- _Dataset entries_:
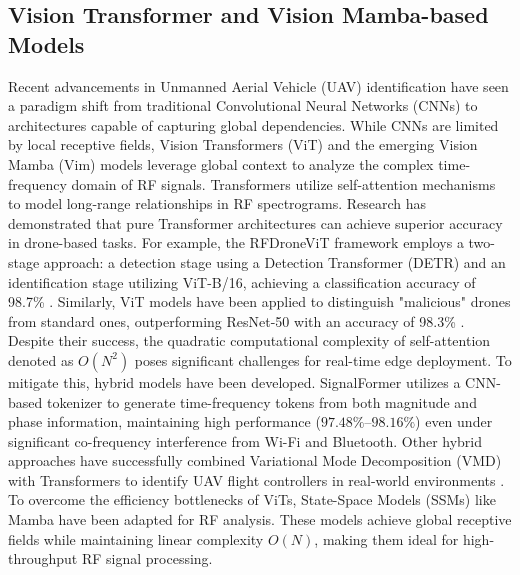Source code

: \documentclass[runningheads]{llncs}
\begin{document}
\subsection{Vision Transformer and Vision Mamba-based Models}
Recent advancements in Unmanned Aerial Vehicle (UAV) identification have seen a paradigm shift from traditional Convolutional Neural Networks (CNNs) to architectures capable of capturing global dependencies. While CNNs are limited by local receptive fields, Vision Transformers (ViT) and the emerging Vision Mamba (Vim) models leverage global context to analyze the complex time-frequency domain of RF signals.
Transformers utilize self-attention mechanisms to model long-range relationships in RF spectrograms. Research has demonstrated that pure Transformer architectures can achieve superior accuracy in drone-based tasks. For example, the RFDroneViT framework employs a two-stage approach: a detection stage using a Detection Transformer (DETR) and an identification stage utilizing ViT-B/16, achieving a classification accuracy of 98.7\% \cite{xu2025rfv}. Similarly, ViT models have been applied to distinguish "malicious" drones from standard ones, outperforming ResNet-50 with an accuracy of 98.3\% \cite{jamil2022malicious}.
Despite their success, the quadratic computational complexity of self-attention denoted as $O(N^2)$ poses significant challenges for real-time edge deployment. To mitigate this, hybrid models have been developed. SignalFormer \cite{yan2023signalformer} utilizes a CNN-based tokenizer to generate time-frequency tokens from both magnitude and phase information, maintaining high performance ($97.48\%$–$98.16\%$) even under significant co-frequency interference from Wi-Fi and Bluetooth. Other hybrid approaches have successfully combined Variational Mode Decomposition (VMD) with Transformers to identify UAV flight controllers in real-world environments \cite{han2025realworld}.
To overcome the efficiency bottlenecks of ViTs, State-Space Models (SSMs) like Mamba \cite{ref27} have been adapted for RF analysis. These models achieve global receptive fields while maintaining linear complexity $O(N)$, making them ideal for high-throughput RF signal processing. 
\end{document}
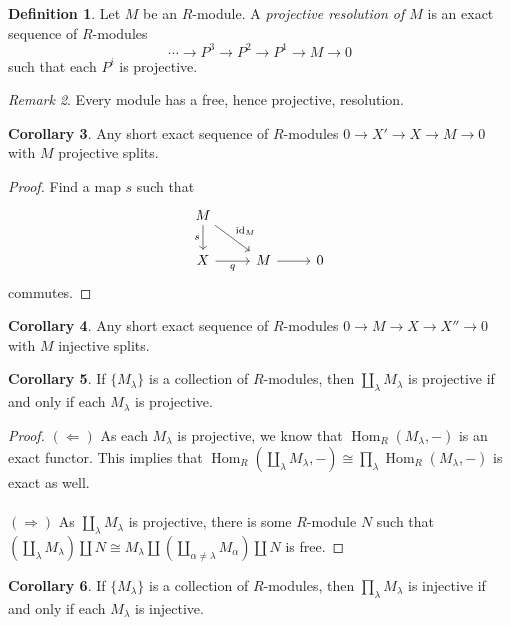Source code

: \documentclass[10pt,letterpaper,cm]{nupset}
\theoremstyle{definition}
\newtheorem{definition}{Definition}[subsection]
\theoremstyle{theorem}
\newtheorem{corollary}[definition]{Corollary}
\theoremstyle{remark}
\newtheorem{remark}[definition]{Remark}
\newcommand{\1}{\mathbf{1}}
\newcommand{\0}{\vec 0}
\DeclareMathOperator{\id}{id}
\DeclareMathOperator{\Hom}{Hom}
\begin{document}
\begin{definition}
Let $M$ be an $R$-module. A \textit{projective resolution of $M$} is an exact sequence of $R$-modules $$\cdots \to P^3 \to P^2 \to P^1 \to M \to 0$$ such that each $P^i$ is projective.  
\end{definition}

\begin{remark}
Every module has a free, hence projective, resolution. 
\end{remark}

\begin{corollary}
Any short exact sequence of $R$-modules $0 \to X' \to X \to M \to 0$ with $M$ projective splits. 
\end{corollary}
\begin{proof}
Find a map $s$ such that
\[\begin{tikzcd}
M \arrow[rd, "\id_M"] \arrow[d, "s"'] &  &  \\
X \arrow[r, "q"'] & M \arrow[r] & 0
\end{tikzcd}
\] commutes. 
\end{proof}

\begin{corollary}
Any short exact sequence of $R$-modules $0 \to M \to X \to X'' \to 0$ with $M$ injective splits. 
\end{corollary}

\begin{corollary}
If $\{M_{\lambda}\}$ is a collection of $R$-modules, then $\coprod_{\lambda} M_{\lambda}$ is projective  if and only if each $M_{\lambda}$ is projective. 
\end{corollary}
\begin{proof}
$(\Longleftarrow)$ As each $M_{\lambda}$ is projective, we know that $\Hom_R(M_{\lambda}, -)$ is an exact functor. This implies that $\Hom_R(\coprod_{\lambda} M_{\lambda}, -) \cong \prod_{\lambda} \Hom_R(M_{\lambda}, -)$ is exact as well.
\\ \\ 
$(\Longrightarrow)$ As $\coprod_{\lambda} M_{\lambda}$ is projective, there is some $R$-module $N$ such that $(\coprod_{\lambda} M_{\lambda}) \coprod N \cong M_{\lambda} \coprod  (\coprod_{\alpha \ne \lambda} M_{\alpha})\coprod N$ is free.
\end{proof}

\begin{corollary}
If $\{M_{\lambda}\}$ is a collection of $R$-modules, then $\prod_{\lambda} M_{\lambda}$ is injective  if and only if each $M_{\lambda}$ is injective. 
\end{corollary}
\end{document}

- _Task directions_: Exclude the images and reproduce the remaining data exactly.

- _Exercise result_:
Source code

: \documentclass[runningheads]{llncs}
\begin{document}
\subsection{Vision Transformer and Vision Mamba-based Models}
Recent advancements in Unmanned Aerial Vehicle (UAV) identification have seen a paradigm shift from traditional Convolutional Neural Networks (CNNs) to architectures capable of capturing global dependencies. While CNNs are limited by local receptive fields, Vision Transformers (ViT) and the emerging Vision Mamba (Vim) models leverage global context to analyze the complex time-frequency domain of RF signals.
Transformers utilize self-attention mechanisms to model long-range relationships in RF spectrograms. Research has demonstrated that pure Transformer architectures can achieve superior accuracy in drone-based tasks. For example, the RFDroneViT framework employs a two-stage approach: a detection stage using a Detection Transformer (DETR) and an identification stage utilizing ViT-B/16, achieving a classification accuracy of 98.7\% \cite{xu2025rfv}. Similarly, ViT models have been applied to distinguish "malicious" drones from standard ones, outperforming ResNet-50 with an accuracy of 98.3\% \cite{jamil2022malicious}.
Despite their success, the quadratic computational complexity of self-attention denoted as $O(N^2)$ poses significant challenges for real-time edge deployment. To mitigate this, hybrid models have been developed. SignalFormer \cite{yan2023signalformer} utilizes a CNN-based tokenizer to generate time-frequency tokens from both magnitude and phase information, maintaining high performance ($97.48\%$–$98.16\%$) even under significant co-frequency interference from Wi-Fi and Bluetooth. Other hybrid approaches have successfully combined Variational Mode Decomposition (VMD) with Transformers to identify UAV flight controllers in real-world environments \cite{han2025realworld}.
To overcome the efficiency bottlenecks of ViTs, State-Space Models (SSMs) like Mamba \cite{ref27} have been adapted for RF analysis. These models achieve global receptive fields while maintaining linear complexity $O(N)$, making them ideal for high-throughput RF signal processing. 
\end{document}
Source code

: \documentclass[10pt,letterpaper,cm]{nupset}
\theoremstyle{definition}
\newtheorem{definition}{Definition}[subsection]
\theoremstyle{theorem}
\newtheorem{corollary}[definition]{Corollary}
\theoremstyle{remark}
\newtheorem{remark}[definition]{Remark}
\newcommand{\1}{\mathbf{1}}
\newcommand{\0}{\vec 0}
\DeclareMathOperator{\id}{id}
\DeclareMathOperator{\Hom}{Hom}
\begin{document}
\begin{definition}
Let $M$ be an $R$-module. A \textit{projective resolution of $M$} is an exact sequence of $R$-modules $$\cdots \to P^3 \to P^2 \to P^1 \to M \to 0$$ such that each $P^i$ is projective.  
\end{definition}

\begin{remark}
Every module has a free, hence projective, resolution. 
\end{remark}

\begin{corollary}
Any short exact sequence of $R$-modules $0 \to X' \to X \to M \to 0$ with $M$ projective splits. 
\end{corollary}
\begin{proof}
Find a map $s$ such that
\[\begin{tikzcd}
M \arrow[rd, "\id_M"] \arrow[d, "s"'] &  &  \\
X \arrow[r, "q"'] & M \arrow[r] & 0
\end{tikzcd}
\] commutes. 
\end{proof}

\begin{corollary}
Any short exact sequence of $R$-modules $0 \to M \to X \to X'' \to 0$ with $M$ injective splits. 
\end{corollary}

\begin{corollary}
If $\{M_{\lambda}\}$ is a collection of $R$-modules, then $\coprod_{\lambda} M_{\lambda}$ is projective  if and only if each $M_{\lambda}$ is projective. 
\end{corollary}
\begin{proof}
$(\Longleftarrow)$ As each $M_{\lambda}$ is projective, we know that $\Hom_R(M_{\lambda}, -)$ is an exact functor. This implies that $\Hom_R(\coprod_{\lambda} M_{\lambda}, -) \cong \prod_{\lambda} \Hom_R(M_{\lambda}, -)$ is exact as well.
\\ \\ 
$(\Longrightarrow)$ As $\coprod_{\lambda} M_{\lambda}$ is projective, there is some $R$-module $N$ such that $(\coprod_{\lambda} M_{\lambda}) \coprod N \cong M_{\lambda} \coprod  (\coprod_{\alpha \ne \lambda} M_{\alpha})\coprod N$ is free.
\end{proof}

\begin{corollary}
If $\{M_{\lambda}\}$ is a collection of $R$-modules, then $\prod_{\lambda} M_{\lambda}$ is injective  if and only if each $M_{\lambda}$ is injective. 
\end{corollary}
\end{document}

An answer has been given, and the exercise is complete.